The Fed took no new action after a two-day policy meeting. But it acknowledged in a statement released after the meeting that economic activity had slowed over the first half of the year. It also said unemployment remains elevated and consumer spending is rising at a somewhat slower pace.
Stocks indexes turned slightly lower after the Fed didn’t announce any new measures to stimulate the economy. The Dow Jones industrial average was down only 5 points roughly an hour after the Fed’s announcement at 2:15 p.m. It was up 20 points immediately before.
The yield on the 10-year Treasury note increased to 1.53% after the Fed’s statement was released.
The statement was nearly identical to the one issued after the Fed’s last meeting, June 19 and 20, except for language noting slower growth.
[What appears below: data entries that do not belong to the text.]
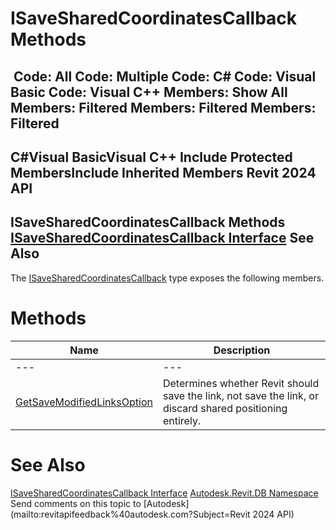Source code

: # ISaveSharedCoordinatesCallback Methods

﻿
 Code: All Code: Multiple Code: C# Code: Visual Basic Code: Visual C++  Members: Show All Members: Filtered Members: Filtered Members: Filtered   
---  
C#Visual BasicVisual C++
Include Protected MembersInclude Inherited Members
Revit 2024 API  
---  
ISaveSharedCoordinatesCallback Methods  
[ISaveSharedCoordinatesCallback Interface](ed4eac2a-d482-7760-2ae7-855611d09c46.md "ISaveSharedCoordinatesCallback Interface") See Also  
---  
The [ISaveSharedCoordinatesCallback](ed4eac2a-d482-7760-2ae7-855611d09c46.md "ISaveSharedCoordinatesCallback Interface") type exposes the following members.
# Methods
| Name | Description |
| --- | --- |
| --- | --- | --- |
| [GetSaveModifiedLinksOption](e18771f3-0861-b58b-544b-972a1ae6a02b.md "GetSaveModifiedLinksOption Method") | Determines whether Revit should save the link, not save the link, or discard shared positioning entirely. |

# See Also
[ISaveSharedCoordinatesCallback Interface](ed4eac2a-d482-7760-2ae7-855611d09c46.md "ISaveSharedCoordinatesCallback Interface")
[Autodesk.Revit.DB Namespace](87546ba7-461b-c646-cbb1-2cb8f5bff8b2.md "Autodesk.Revit.DB Namespace")
Send comments on this topic to [Autodesk](mailto:revitapifeedback%40autodesk.com?Subject=Revit 2024 API)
The Fed repeated that strains in the global market pose a significant risk to the U.S. economy, the housing market is improving but remains depressed and inflation remains tame.
Policymakers also repeated their plan to hold short-term interest rates at record-low levels until at least late 2014.
Most economists say the Fed could launch another program of buying government bonds and mortgage-backed securities at its September meeting if the economy doesn’t show improvement. The goal of the program, known as quantitative easing, would be to drive long-term rates, which are already at record lows, even lower.
Economists will eagerly await what Chairman Ben Bernanke’s has to say at an annual economic conference later this month in Jackson Hole, Wyo.
“The Fed took no action at this meeting but strongly hinted that there will be further easing action at the next meeting in September,” said David Jones, chief economist at DMJ Advisors.
Jones noted that in its pledge to provide further support, the Fed changed the phrasing to say the central bank “will provide additional accommodation as needed to promote a stronger economic recovery.” In the previous statement in June, the central bank simply said that it “is prepared” to take further action.
The statement was approved on an 11-1 vote. Jeffrey Lacker, president of the Federal Reserve Bank of Richmond, dissented for a fifth time this year. He objected to the Fed including language in the statement about keeping short-term rates low until late 2014.
U.S. economic growth slowed to an annual rate of just 1.5% from April through June, down from a 2% rate in the first quarter.
Fed officials have signaled in speeches their concern about job growth and consumer spending. Bernanke told Congress two weeks ago that the Fed is prepared to take further action if unemployment stays high.
Worries have also intensified the U.S. economy will fall off a “fiscal cliff” at the end of the year. That’s when tax increases and deep spending cuts will take effect unless Congress reaches a budget deal. A recession could follow, Bernanke has warned.